Please set down the lines of the listing exactly, from its first line to the line with "einigen Tagen in", leaving the pictures out.
***** SUPPLIED RECORDS
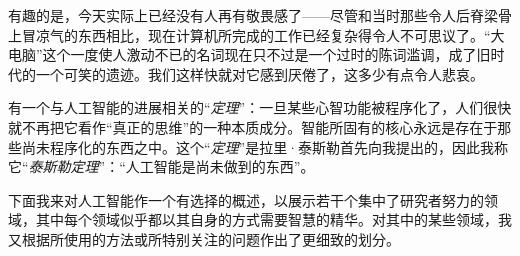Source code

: 有趣的是，今天实际上已经没有人再有敬畏感了——尽管和当时那些令人后脊梁骨上冒凉气的东西相比，现在计算机所完成的工作已经复杂得令人不可思议了。“大电脑”这个一度使人激动不已的名词现在只不过是一个过时的陈词滥调，成了旧时代的一个可笑的遗迹。我们这样快就对它感到厌倦了，这多少有点令人悲哀。

有一个与人工智能的进展相关的“\emph{定理}”：一旦某些心智功能被程序化了，人们很快就不再把它看作“真正的思维”的一种本质成分。智能所固有的核心永远是存在于那些尚未程序化的东西之中。这个“\emph{定理}”是拉里·泰斯勒首先向我提出的，因此我称它“\emph{泰斯勒定理}”：“人工智能是尚未做到的东西”。

下面我来对人工智能作一个有选择的概述，以展示若干个集中了研究者努力的领域，其中每个领域似乎都以其自身的方式需要智慧的精华。对其中的某些领域，我又根据所使用的方法或所特别关注的问题作出了更细致的划分。


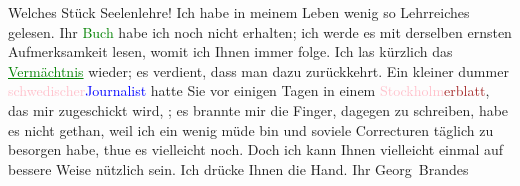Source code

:                     Welches Stück Seelenlehre! Ich habe in meinem {\pb}Leben wenig so Lehrreiches
                    gelesen.\pend
           \pstart
           Ihr \textcolor{green}{Buch}{} habe ich noch nicht
                    erhalten; ich werde es mit derselben ernsten Aufmerksamkeit lesen, womit ich
                    Ihnen immer folge. Ich las kürzlich das \textcolor{green}{\uline{Vermächtnis}}{}\ledrightnote{\textcolor{green}{Das Vermächtnis. Schauspiel in drei Akten}} wieder; es verdient, dass
                    man dazu zurückkehrt. Ein kleiner dummer \textcolor{pink}{schwedischer}{}\ledrightnote{\textcolor{pink}{Schweden}}{ }\textcolor{blue}{Journalist}{} hatte Sie vor
                    einigen Tagen in einem \textcolor{brown}{\textcolor{pink}{Stockholm}{}\ledrightnote{\textcolor{pink}{Stockholm}}erblatt}{}, das mir zugeschickt
                    wird, \label{K_L00916_1v}\label{K_L00916_1h}; es brannte mir die Finger, dagegen zu schreiben,
                    habe es nicht gethan, weil ich ein wenig müde bin und soviele Correcturen
                    täglich zu besorgen habe, thue es vielleicht noch. Doch ich kann Ihnen
                    vielleicht einmal auf bessere Weise nützlich sein.\pend
           \pstart
           Ich drücke Ihnen die Hand.\pend
           \pstart Ihr \spacefill\mbox{Georg Brandes}\pend{}\endnumbering{}  
      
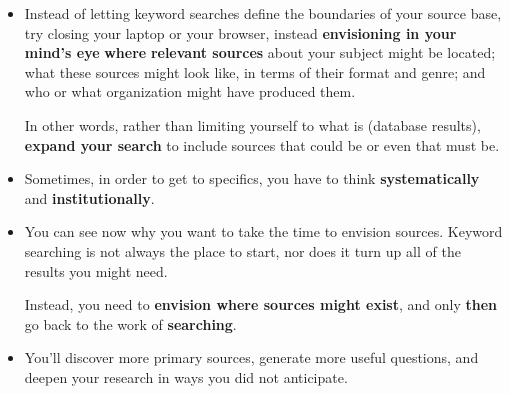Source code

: \documentclass[11pt]{article}
\begin{document}
\begin{itemize}
\begin{exercise}
\begin{itemize}
\item Instead of letting keyword searches define the boundaries of your source base, try closing your laptop or your browser, instead \textbf{envisioning in your mind’s eye} \textbf{where} \textbf{relevant sources} about your subject might be located; what these sources might look like, in terms of their format and genre; and who or what organization might have produced them. 

In other words, rather than limiting yourself to what is (database results), \textbf{expand your search} to include sources that could be or even that must be.

\item Sometimes, in order to get to specifics, you have to think \textbf{systematically} and \textbf{institutionally}.

\item You can see now why you want to take the time to envision sources. Keyword searching is not always the place to start, nor does it turn up all of the results you might need.

Instead, you need to \textbf{envision where sources might exist}, and only \textbf{then} go back to the work of \textbf{searching}.

\item You’ll discover more primary sources, generate more useful questions, and deepen your research in ways you did not anticipate.
\end{itemize}
\end{exercise} 
\end{itemize}
\end{document}
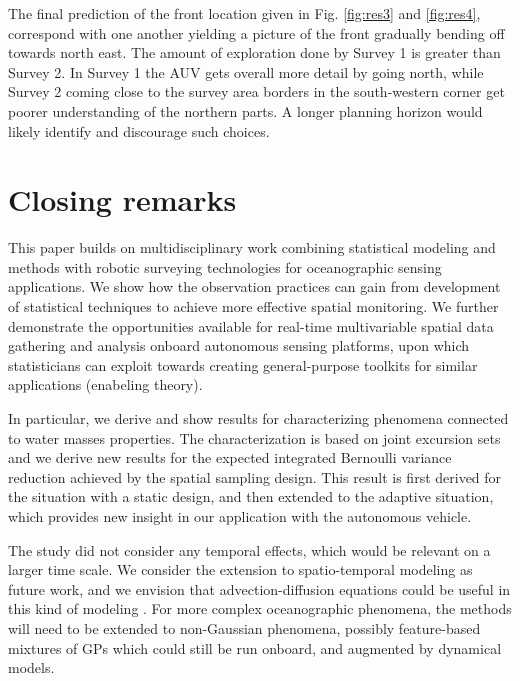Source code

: \documentclass[aoas]{imsart}
\begin{document}
The final prediction of the front location given in Fig. \ref{fig:res3} and \ref{fig:res4}, correspond with one another yielding a picture of the front gradually bending off towards north east. The amount of exploration done by Survey 1 is greater than Survey 2. In Survey 1 the AUV gets overall more detail by going north, while Survey 2 coming close to the survey area borders in the south-western corner get poorer understanding of the northern parts. A longer planning horizon would likely identify and discourage such choices.


\section{Closing remarks}\label{sec:concl_disc}

This paper builds on multidisciplinary work combining statistical modeling and methods with robotic surveying technologies for oceanographic sensing applications. We show how the observation practices can gain from development of statistical techniques to achieve more effective spatial monitoring. We further demonstrate the opportunities available for real-time multivariable spatial data gathering and analysis onboard autonomous sensing platforms, upon which statisticians can exploit towards creating general-purpose toolkits for similar applications (enabeling theory).

In particular, we derive and show results for characterizing phenomena connected to water masses properties. The characterization is based on joint excursion sets and we derive new results for the expected integrated Bernoulli variance reduction achieved by the spatial sampling design. This result is first derived for the situation with a static design, and then extended to the adaptive situation, which provides new insight in our application with the autonomous vehicle.

The study did not consider any temporal effects, which would be relevant on a larger time scale. We consider the extension to spatio-temporal modeling as future work, and we envision that advection-diffusion equations could be useful in this kind of modeling \citep{sigrist2015stochastic}. For more complex oceanographic phenomena, the methods will need to be extended to non-Gaussian phenomena, possibly feature-based mixtures of GPs which could still be run onboard, and augmented by dynamical models. 
\end{document}
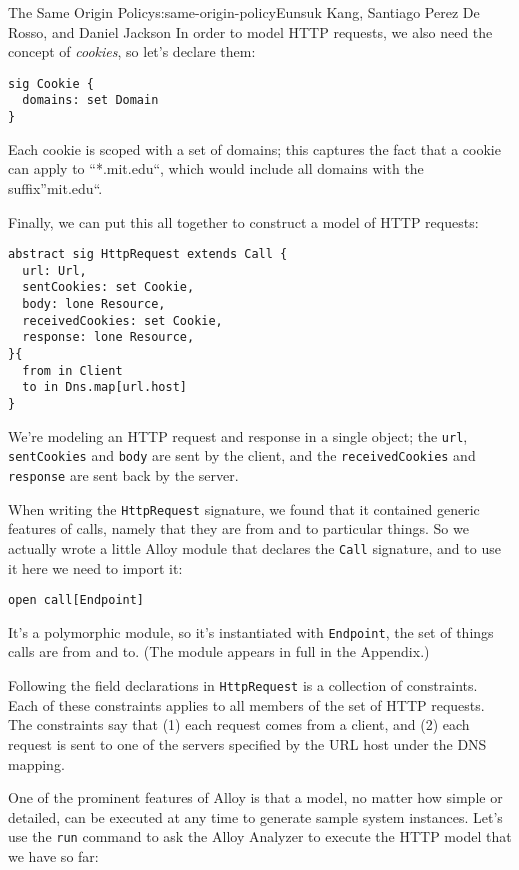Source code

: \begin{aosachapter}{The Same Origin Policy}{s:same-origin-policy}{Eunsuk Kang, Santiago Perez De Rosso, and Daniel Jackson}
In order to model HTTP requests, we also need the concept of
\emph{cookies}, so let's declare them:

\begin{verbatim}
sig Cookie {
  domains: set Domain
}
\end{verbatim}

Each cookie is scoped with a set of domains; this captures the fact that
a cookie can apply to ``*.mit.edu``, which would include all domains
with the suffix''mit.edu``.

Finally, we can put this all together to construct a model of HTTP
requests:

\begin{verbatim}
abstract sig HttpRequest extends Call {
  url: Url,
  sentCookies: set Cookie,
  body: lone Resource,
  receivedCookies: set Cookie,
  response: lone Resource,
}{
  from in Client
  to in Dns.map[url.host]
}
\end{verbatim}

We're modeling an HTTP request and response in a single object; the
\texttt{url}, \texttt{sentCookies} and \texttt{body} are sent by the
client, and the \texttt{receivedCookies} and \texttt{response} are sent
back by the server.

When writing the \texttt{HttpRequest} signature, we found that it
contained generic features of calls, namely that they are from and to
particular things. So we actually wrote a little Alloy module that
declares the \texttt{Call} signature, and to use it here we need to
import it:

\begin{verbatim}
open call[Endpoint]
\end{verbatim}

It's a polymorphic module, so it's instantiated with \texttt{Endpoint},
the set of things calls are from and to. (The module appears in full in
the Appendix.)

Following the field declarations in \texttt{HttpRequest} is a collection
of constraints. Each of these constraints applies to all members of the
set of HTTP requests. The constraints say that (1) each request comes
from a client, and (2) each request is sent to one of the servers
specified by the URL host under the DNS mapping.

One of the prominent features of Alloy is that a model, no matter how
simple or detailed, can be executed at any time to generate sample
system instances. Let's use the \texttt{run} command to ask the Alloy
Analyzer to execute the HTTP model that we have so far:


\end{aosachapter}
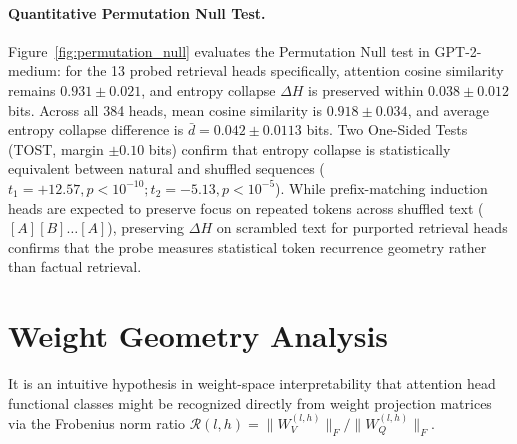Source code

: \documentclass[11pt]{article}
\begin{document}
\paragraph{Quantitative Permutation Null Test.}
Figure~\ref{fig:permutation_null} evaluates the Permutation Null test in GPT-2-medium: for the 13 probed retrieval heads specifically, attention cosine similarity remains $0.931 \pm 0.021$, and entropy collapse $\Delta H$ is preserved within $0.038 \pm 0.012$ bits. Across all 384 heads, mean cosine similarity is $0.918 \pm 0.034$, and average entropy collapse difference is $\bar{d} = 0.042 \pm 0.0113$ bits. Two One-Sided Tests (TOST, margin $\pm 0.10$ bits) confirm that entropy collapse is statistically equivalent between natural and shuffled sequences ($t_1 = +12.57, p < 10^{-10}; t_2 = -5.13, p < 10^{-5}$). While prefix-matching induction heads are expected to preserve focus on repeated tokens across shuffled text ($[A][B]\dots[A]$), preserving $\Delta H$ on scrambled text for purported retrieval heads confirms that the probe measures statistical token recurrence geometry rather than factual retrieval.

\section{Weight Geometry Analysis}
\label{sec:geometry}

It is an intuitive hypothesis in weight-space interpretability that attention head functional classes might be recognized directly from weight projection matrices via the Frobenius norm ratio $\mathcal{R}(l, h) = \|W_V^{(l, h)}\|_F / \|W_Q^{(l, h)}\|_F$.

\begin{table}[t]
\centering
\small
{}
\caption{Weight geometry correlation analysis across architectures. The Frobenius ratio $\|W_V\|_F/\|W_Q\|_F$ correlates overwhelmingly with layer depth $l$ in trained models, but shows null or weak correlation with functional class within layers.}
\label{tab:geometry}
\end{table}
\end{document}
**********
= RESULT FOR THIS TASK =
Source code

: 有趣的是，今天实际上已经没有人再有敬畏感了——尽管和当时那些令人后脊梁骨上冒凉气的东西相比，现在计算机所完成的工作已经复杂得令人不可思议了。“大电脑”这个一度使人激动不已的名词现在只不过是一个过时的陈词滥调，成了旧时代的一个可笑的遗迹。我们这样快就对它感到厌倦了，这多少有点令人悲哀。

有一个与人工智能的进展相关的“\emph{定理}”：一旦某些心智功能被程序化了，人们很快就不再把它看作“真正的思维”的一种本质成分。智能所固有的核心永远是存在于那些尚未程序化的东西之中。这个“\emph{定理}”是拉里·泰斯勒首先向我提出的，因此我称它“\emph{泰斯勒定理}”：“人工智能是尚未做到的东西”。

下面我来对人工智能作一个有选择的概述，以展示若干个集中了研究者努力的领域，其中每个领域似乎都以其自身的方式需要智慧的精华。对其中的某些领域，我又根据所使用的方法或所特别关注的问题作出了更细致的划分。


Source code

:                     Welches Stück Seelenlehre! Ich habe in meinem {\pb}Leben wenig so Lehrreiches
                    gelesen.\pend
           \pstart
           Ihr \textcolor{green}{Buch}{} habe ich noch nicht
                    erhalten; ich werde es mit derselben ernsten Aufmerksamkeit lesen, womit ich
                    Ihnen immer folge. Ich las kürzlich das \textcolor{green}{\uline{Vermächtnis}}{}\ledrightnote{\textcolor{green}{Das Vermächtnis. Schauspiel in drei Akten}} wieder; es verdient, dass
                    man dazu zurückkehrt. Ein kleiner dummer \textcolor{pink}{schwedischer}{}\ledrightnote{\textcolor{pink}{Schweden}}{ }\textcolor{blue}{Journalist}{} hatte Sie vor
                    einigen Tagen in einem \textcolor{brown}{\textcolor{pink}{Stockholm}{}\ledrightnote{\textcolor{pink}{Stockholm}}erblatt}{}, das mir zugeschickt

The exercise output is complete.